# Task statement
Begin at the line containing "A user can trigger" in the data below and go on through the line containing "- Personenstammdaten, wie", repeating each line exactly; include both ends and no other line.

# The input
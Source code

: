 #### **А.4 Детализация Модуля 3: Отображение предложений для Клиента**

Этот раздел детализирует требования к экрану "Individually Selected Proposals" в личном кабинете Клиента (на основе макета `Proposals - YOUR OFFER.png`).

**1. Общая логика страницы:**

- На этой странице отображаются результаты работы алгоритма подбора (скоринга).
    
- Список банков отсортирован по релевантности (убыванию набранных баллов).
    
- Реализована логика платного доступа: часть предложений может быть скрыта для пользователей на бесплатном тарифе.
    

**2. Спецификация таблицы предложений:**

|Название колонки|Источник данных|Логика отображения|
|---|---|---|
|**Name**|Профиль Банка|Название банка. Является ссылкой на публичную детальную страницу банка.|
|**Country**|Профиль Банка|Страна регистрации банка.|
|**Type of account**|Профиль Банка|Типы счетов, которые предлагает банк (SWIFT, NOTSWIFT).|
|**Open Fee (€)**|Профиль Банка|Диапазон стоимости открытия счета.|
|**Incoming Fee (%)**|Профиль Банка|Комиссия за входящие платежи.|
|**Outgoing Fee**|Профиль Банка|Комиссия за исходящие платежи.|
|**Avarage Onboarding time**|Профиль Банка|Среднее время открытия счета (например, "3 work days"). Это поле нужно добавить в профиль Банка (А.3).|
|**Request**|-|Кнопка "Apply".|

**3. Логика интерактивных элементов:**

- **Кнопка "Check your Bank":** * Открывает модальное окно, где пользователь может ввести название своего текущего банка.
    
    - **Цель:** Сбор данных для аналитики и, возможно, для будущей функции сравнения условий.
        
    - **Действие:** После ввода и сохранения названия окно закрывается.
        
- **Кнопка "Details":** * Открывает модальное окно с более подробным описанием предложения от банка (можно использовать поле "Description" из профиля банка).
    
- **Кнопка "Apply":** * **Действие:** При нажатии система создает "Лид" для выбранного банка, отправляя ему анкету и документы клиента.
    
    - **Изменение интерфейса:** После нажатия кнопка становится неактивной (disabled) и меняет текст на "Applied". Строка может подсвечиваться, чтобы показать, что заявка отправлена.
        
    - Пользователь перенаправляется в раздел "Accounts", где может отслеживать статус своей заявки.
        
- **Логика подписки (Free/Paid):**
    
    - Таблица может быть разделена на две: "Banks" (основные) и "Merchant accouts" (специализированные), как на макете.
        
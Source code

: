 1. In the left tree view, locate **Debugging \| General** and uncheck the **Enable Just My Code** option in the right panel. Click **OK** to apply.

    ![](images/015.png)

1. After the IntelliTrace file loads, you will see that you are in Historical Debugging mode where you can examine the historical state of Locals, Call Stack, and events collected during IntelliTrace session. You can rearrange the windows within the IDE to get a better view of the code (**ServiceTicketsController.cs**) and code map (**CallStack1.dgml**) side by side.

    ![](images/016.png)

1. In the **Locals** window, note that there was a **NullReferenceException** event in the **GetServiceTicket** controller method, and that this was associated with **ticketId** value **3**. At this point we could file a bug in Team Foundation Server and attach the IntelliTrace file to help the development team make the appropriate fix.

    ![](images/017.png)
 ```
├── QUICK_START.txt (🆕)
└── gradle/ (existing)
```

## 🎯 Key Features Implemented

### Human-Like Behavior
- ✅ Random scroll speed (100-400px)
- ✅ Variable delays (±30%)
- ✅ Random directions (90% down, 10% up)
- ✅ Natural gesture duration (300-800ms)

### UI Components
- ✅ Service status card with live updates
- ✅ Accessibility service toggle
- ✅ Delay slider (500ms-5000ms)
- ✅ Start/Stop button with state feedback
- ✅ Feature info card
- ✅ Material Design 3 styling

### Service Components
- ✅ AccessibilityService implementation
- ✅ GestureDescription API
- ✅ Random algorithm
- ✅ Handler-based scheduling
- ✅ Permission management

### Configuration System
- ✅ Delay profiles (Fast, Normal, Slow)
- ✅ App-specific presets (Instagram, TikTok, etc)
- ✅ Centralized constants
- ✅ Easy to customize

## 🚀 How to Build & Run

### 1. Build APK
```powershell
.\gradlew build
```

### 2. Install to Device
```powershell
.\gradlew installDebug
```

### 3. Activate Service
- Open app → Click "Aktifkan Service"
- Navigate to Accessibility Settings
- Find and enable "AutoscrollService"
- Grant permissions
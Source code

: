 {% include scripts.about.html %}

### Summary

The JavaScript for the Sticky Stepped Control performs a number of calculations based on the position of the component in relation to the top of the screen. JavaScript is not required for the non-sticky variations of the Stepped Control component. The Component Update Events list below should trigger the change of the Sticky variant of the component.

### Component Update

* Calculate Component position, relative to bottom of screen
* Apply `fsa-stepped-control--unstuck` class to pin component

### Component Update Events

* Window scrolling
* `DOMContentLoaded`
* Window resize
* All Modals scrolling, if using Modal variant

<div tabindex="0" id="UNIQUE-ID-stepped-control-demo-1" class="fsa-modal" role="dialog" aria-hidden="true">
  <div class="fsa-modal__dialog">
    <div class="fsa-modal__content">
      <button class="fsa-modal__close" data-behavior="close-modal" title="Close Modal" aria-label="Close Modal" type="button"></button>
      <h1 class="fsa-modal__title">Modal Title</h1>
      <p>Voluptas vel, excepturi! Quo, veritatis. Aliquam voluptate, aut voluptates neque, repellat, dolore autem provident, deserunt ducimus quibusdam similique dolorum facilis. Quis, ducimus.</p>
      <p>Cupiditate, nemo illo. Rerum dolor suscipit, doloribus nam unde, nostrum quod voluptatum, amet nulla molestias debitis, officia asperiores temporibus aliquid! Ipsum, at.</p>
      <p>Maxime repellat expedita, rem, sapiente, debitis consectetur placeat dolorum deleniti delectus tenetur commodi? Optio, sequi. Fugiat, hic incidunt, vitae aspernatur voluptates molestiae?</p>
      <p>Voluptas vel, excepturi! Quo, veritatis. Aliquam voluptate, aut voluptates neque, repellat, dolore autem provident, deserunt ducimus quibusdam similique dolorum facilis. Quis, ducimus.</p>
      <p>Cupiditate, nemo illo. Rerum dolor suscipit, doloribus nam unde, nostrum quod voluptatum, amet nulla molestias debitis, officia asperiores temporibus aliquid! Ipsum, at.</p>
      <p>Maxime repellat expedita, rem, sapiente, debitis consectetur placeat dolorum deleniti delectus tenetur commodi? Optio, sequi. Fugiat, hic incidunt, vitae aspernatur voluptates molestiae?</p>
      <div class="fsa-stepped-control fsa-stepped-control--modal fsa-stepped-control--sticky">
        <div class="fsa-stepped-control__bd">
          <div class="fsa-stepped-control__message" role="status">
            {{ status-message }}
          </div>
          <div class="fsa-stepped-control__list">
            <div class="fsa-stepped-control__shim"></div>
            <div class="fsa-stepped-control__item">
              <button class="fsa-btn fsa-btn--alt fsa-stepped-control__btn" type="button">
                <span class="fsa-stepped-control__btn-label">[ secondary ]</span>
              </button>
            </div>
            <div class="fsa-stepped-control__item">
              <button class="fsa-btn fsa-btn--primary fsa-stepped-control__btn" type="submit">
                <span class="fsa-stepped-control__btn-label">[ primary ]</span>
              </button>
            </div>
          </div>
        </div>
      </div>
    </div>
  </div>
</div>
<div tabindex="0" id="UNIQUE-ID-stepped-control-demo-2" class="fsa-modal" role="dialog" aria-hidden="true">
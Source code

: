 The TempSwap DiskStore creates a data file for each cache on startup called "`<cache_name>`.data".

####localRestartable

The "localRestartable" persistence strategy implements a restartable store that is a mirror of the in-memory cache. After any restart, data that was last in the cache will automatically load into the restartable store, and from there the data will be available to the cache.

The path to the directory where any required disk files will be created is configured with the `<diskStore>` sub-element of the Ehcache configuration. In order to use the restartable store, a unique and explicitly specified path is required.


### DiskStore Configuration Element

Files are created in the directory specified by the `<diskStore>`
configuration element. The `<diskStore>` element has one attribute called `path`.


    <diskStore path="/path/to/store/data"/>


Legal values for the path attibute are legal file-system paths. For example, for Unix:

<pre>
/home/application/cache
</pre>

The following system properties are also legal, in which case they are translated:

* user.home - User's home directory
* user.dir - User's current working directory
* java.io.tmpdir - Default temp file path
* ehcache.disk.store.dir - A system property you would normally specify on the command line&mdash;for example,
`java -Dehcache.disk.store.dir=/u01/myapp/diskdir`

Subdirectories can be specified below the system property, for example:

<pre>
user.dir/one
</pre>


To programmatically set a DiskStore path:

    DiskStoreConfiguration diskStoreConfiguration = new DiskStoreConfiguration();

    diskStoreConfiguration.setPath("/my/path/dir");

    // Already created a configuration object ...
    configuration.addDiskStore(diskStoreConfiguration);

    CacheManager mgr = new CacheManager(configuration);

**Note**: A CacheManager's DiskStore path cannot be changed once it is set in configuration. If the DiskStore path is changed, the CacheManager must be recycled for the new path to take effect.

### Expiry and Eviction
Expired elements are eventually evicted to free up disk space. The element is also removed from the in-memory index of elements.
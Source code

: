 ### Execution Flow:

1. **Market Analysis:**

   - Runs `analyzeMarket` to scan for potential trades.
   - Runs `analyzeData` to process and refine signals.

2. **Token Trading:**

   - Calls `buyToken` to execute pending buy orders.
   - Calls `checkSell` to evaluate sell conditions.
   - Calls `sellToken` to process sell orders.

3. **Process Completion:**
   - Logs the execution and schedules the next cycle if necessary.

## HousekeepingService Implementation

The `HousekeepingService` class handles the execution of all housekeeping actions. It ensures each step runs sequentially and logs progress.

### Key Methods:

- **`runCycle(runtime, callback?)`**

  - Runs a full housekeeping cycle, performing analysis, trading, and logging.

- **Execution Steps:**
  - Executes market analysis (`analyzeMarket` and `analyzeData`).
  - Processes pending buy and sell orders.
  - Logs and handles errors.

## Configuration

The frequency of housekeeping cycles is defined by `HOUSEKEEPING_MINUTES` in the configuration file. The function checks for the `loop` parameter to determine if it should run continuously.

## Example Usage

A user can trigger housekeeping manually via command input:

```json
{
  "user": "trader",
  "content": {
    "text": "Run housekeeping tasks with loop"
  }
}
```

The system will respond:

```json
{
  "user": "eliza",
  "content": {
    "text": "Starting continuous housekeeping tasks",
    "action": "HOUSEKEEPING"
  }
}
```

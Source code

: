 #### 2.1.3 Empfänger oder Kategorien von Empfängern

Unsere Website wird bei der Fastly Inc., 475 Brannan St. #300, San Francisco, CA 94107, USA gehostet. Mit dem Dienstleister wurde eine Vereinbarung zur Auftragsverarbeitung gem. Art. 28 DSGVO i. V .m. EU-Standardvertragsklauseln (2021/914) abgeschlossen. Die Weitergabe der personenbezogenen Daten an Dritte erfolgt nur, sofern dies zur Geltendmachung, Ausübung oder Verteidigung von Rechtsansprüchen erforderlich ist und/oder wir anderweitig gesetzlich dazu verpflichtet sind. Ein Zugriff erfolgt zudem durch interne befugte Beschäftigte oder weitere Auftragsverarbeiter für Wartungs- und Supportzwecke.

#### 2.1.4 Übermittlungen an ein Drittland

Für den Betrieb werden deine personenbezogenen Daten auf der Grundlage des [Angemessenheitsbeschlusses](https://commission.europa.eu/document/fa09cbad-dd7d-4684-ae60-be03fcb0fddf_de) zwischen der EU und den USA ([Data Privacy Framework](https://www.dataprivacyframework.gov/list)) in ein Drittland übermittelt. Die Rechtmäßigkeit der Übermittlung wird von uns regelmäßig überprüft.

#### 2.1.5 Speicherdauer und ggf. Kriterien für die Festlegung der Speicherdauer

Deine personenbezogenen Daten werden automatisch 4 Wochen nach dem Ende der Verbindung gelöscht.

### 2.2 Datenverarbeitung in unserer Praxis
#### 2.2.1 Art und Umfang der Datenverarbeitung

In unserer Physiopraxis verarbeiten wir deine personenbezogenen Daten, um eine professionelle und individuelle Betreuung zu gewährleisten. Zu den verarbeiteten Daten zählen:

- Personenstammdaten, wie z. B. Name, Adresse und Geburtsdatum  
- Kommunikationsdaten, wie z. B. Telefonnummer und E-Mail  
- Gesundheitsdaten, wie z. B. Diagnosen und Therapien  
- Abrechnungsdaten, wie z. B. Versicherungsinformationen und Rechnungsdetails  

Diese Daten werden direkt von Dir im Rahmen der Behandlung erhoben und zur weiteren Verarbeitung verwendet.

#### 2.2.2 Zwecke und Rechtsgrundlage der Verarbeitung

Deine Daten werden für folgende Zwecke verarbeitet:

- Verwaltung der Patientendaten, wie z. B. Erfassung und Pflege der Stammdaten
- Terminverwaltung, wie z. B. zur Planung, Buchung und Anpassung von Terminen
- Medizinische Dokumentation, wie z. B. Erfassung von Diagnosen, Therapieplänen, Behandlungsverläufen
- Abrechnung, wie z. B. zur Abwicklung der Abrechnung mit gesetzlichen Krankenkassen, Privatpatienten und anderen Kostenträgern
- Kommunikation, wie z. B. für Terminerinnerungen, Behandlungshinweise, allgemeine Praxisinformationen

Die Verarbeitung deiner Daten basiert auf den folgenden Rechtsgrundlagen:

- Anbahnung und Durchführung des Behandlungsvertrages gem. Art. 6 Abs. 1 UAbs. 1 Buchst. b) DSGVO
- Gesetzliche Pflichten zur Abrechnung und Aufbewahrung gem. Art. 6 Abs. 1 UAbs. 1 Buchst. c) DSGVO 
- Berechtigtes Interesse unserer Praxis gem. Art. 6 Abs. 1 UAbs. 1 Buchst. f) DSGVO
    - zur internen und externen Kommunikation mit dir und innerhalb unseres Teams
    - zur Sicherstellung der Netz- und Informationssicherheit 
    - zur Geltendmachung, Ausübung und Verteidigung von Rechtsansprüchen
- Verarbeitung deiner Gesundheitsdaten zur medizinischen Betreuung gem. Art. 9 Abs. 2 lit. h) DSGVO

# Expected output
A user can trigger housekeeping manually via command input:

```json
{
  "user": "trader",
  "content": {
    "text": "Run housekeeping tasks with loop"
  }
}
```

The system will respond:

```json
{
  "user": "eliza",
  "content": {
    "text": "Starting continuous housekeeping tasks",
    "action": "HOUSEKEEPING"
  }
}
```

Source code

: #### 2.1.3 Empfänger oder Kategorien von Empfängern

Unsere Website wird bei der Fastly Inc., 475 Brannan St. #300, San Francisco, CA 94107, USA gehostet. Mit dem Dienstleister wurde eine Vereinbarung zur Auftragsverarbeitung gem. Art. 28 DSGVO i. V .m. EU-Standardvertragsklauseln (2021/914) abgeschlossen. Die Weitergabe der personenbezogenen Daten an Dritte erfolgt nur, sofern dies zur Geltendmachung, Ausübung oder Verteidigung von Rechtsansprüchen erforderlich ist und/oder wir anderweitig gesetzlich dazu verpflichtet sind. Ein Zugriff erfolgt zudem durch interne befugte Beschäftigte oder weitere Auftragsverarbeiter für Wartungs- und Supportzwecke.

#### 2.1.4 Übermittlungen an ein Drittland

Für den Betrieb werden deine personenbezogenen Daten auf der Grundlage des [Angemessenheitsbeschlusses](https://commission.europa.eu/document/fa09cbad-dd7d-4684-ae60-be03fcb0fddf_de) zwischen der EU und den USA ([Data Privacy Framework](https://www.dataprivacyframework.gov/list)) in ein Drittland übermittelt. Die Rechtmäßigkeit der Übermittlung wird von uns regelmäßig überprüft.

#### 2.1.5 Speicherdauer und ggf. Kriterien für die Festlegung der Speicherdauer

Deine personenbezogenen Daten werden automatisch 4 Wochen nach dem Ende der Verbindung gelöscht.

### 2.2 Datenverarbeitung in unserer Praxis
#### 2.2.1 Art und Umfang der Datenverarbeitung

In unserer Physiopraxis verarbeiten wir deine personenbezogenen Daten, um eine professionelle und individuelle Betreuung zu gewährleisten. Zu den verarbeiteten Daten zählen:

- Personenstammdaten, wie z. B. Name, Adresse und Geburtsdatum  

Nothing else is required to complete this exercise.